“The best – perhaps even the only – way to predict the future is to create it.” – Peter Drucker
Last week I introduced the book GREAT BY CHOICE: Uncertainty, Chaos, and Luck – Why Some Thrive Despite Them All by Jim Collins. I would like to share with you over the next several weeks Jim Collins’ insight on how the choices we make determine our success.
As I continued to work my way through the book for the second time, I realized more people can benefit from this valuable information. In this week’s message we will begin with Chapter 1: Thriving in Uncertainty.
In this chapter Collins outlines his research journey and shares some of the surprises he and his team encountered along the way.
He explains that some companies and leaders navigate in this type of world exceptionally well. They don’t merely react; they create. They don’t merely survive; they prevail. They don’t merely succeed; they thrive. They build great enterprises that can endure. He and his team did not believe that chaos, uncertainty, and instability are good; companies, leaders, organizations, and societies do not thrive on chaos. But they can thrive in chaos.
To get at the question of how, Collins and his team set out to find companies that started from a position of vulnerability, rose to become great companies with spectacular performance, and did so in unstable environments characterized by big forces, out of their control, fast moving, uncertain, and potentially harmful. They then compared these companies to a control group of companies that failed to become great in the same extreme environments, using the contrast between winners and also-rans to uncover the distinguishing factors that allow some to thrive in uncertainty.
They labeled their high-performing study cases with the name “10X” because they didn’t merely get by or just become successful. They truly thrived. Every 10X case beat its industry index by at least 10 times.
To grasp the essence of their study, consider one 10X case, Southwest Airlines. Just think of everything that slammed the airline industry from 1972 to 2002: Fuel shocks. Deregulation. Labor strife. Air-traffic-controller strikes. Crippling recessions. Interest-rate spikes. Hijackings. Bankruptcy after bankruptcy. And in 2001, the terrorist attacks of September 11. And yet if you’d invested $10,000 in Southwest Airlines on December 31, 1972 your $10,000 would have grown to nearly $12 million by the end of 2002, a return 63 times better than the general stock market.
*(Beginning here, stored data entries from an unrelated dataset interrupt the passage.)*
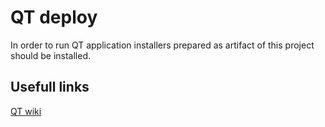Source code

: # QT deploy   
  
In order to run QT application installers prepared as artifact of this project should be installed.  

## Usefull links  

[QT wiki](https://wiki.qt.io/Deploy_an_Application_on_Windows)  
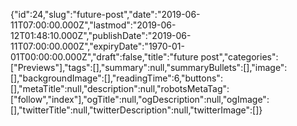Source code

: {"id":24,"slug":"future-post","date":"2019-06-11T07:00:00.000Z","lastmod":"2019-06-12T01:48:10.000Z","publishDate":"2019-06-11T07:00:00.000Z","expiryDate":"1970-01-01T00:00:00.000Z","draft":false,"title":"future post","categories":["Previews"],"tags":[],"summary":null,"summaryBullets":[],"image":[],"backgroundImage":[],"readingTime":6,"buttons":[],"metaTitle":null,"description":null,"robotsMetaTag":["follow","index"],"ogTitle":null,"ogDescription":null,"ogImage":[],"twitterTitle":null,"twitterDescription":null,"twitterImage":[]}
In fact, according to an analysis by Money Magazine, Southwest Airlines produced the #1 return to investors of all S&P 500 companies that were publicly traded in 1972 and held for a full 30 years to 2002. These are impressive results by any measure, but they’re astonishing when you take into account the roiling storms, destabilizing shocks, and chronic uncertainty of Southwest’s environment.
Why did Southwest overcome the odds? What did it do to master its own fate? And how did it accomplish its world-beating performance when other airlines did not? Specifically, why did Southwest become great in such an extreme environment while its direct comparison, Pacific Southwest Airlines (PSA), flailed and was rendered irrelevant, despite having the same business model in the same industry with the same opportunity to become great? This single contrast captures the essence of Collins research question.
Collins and his team have been asked by many of their students and readers, “How is this study different from their previous research into great companies, especially Built to Last and Good to Great?” The method is similar and the question of greatness is constant. But in this study, unlike any of the previous research, they selected cases not just on performance or stature but also on the extremity of the environment.
The team selected on performance plus environment for two reasons. First, they believe the future will remain unpredictable and the world unstable for the rest of our lives, and they wanted to understand the factors that distinguish great organizations, those that prevail against extreme odds, in such environments. Second, by looking at the best companies and their leaders in extreme environments, they gain insights that might otherwise remain hidden when studying leaders in more tranquil settings.
Studying leaders in an extreme environment is like conducting a behavioral-science experiment or using a laboratory separator: throw leaders into an extreme environment, and it will separate the stark differences between greatness and mediocrity. Collins’ study looks at how the truly great differed from the merely good in environments that exposed and amplified those differences.
Thriving in a chaotic world is not just a business challenge. In fact, all our work is not fundamentally about business, but about the principles that distinguish great organizations from good ones. Greatness is not just a business quest; it’s a human quest.